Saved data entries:
_ _ _ _ _ _ _

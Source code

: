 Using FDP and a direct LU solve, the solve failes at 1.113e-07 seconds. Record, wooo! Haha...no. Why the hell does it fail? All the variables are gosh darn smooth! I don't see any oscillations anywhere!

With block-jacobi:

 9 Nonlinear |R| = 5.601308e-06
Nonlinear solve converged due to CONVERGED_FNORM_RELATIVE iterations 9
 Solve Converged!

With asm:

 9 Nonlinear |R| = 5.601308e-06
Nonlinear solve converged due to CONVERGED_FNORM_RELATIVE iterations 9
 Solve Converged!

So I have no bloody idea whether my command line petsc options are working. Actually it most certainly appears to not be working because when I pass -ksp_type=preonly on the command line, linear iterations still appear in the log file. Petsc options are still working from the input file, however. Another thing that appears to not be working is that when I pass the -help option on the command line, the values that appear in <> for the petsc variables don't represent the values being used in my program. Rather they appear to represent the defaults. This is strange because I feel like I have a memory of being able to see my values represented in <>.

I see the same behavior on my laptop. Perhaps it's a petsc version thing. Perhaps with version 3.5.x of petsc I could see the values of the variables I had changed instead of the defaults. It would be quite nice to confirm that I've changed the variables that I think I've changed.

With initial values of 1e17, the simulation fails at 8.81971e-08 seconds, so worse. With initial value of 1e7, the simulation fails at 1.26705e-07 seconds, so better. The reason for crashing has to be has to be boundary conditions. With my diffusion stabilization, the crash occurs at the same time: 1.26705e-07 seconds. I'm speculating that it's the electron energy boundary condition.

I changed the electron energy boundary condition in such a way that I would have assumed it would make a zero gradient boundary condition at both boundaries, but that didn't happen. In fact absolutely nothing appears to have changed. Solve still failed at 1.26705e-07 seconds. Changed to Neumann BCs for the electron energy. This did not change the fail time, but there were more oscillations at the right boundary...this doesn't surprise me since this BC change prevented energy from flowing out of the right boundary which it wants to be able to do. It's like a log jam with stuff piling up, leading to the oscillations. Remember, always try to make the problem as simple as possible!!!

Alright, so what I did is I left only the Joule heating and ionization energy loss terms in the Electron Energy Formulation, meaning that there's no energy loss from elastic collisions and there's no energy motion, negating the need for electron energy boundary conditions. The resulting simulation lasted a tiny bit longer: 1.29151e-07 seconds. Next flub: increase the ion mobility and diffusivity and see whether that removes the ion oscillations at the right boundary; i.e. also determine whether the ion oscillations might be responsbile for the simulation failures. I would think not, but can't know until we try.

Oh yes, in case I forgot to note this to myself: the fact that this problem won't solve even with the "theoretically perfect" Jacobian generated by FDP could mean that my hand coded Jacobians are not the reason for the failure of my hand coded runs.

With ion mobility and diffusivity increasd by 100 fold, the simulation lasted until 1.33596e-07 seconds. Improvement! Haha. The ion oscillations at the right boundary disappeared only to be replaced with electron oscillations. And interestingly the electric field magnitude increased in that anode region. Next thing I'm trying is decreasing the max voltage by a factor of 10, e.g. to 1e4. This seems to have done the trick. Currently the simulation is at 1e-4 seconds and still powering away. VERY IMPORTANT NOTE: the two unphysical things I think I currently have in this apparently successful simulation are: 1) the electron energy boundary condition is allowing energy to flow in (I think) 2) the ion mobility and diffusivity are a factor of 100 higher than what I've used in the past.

_ _ _ _ _ _ _

Output all lines from the beginning of the data up to the line holding "With initial values", that line included, exactly as written.

● ANSWER AREA
Source code

: Using FDP and a direct LU solve, the solve failes at 1.113e-07 seconds. Record, wooo! Haha...no. Why the hell does it fail? All the variables are gosh darn smooth! I don't see any oscillations anywhere!

With block-jacobi:

 9 Nonlinear |R| = 5.601308e-06
Nonlinear solve converged due to CONVERGED_FNORM_RELATIVE iterations 9
 Solve Converged!

With asm:

 9 Nonlinear |R| = 5.601308e-06
Nonlinear solve converged due to CONVERGED_FNORM_RELATIVE iterations 9
 Solve Converged!

So I have no bloody idea whether my command line petsc options are working. Actually it most certainly appears to not be working because when I pass -ksp_type=preonly on the command line, linear iterations still appear in the log file. Petsc options are still working from the input file, however. Another thing that appears to not be working is that when I pass the -help option on the command line, the values that appear in <> for the petsc variables don't represent the values being used in my program. Rather they appear to represent the defaults. This is strange because I feel like I have a memory of being able to see my values represented in <>.

I see the same behavior on my laptop. Perhaps it's a petsc version thing. Perhaps with version 3.5.x of petsc I could see the values of the variables I had changed instead of the defaults. It would be quite nice to confirm that I've changed the variables that I think I've changed.

With initial values of 1e17, the simulation fails at 8.81971e-08 seconds, so worse. With initial value of 1e7, the simulation fails at 1.26705e-07 seconds, so better. The reason for crashing has to be has to be boundary conditions. With my diffusion stabilization, the crash occurs at the same time: 1.26705e-07 seconds. I'm speculating that it's the electron energy boundary condition.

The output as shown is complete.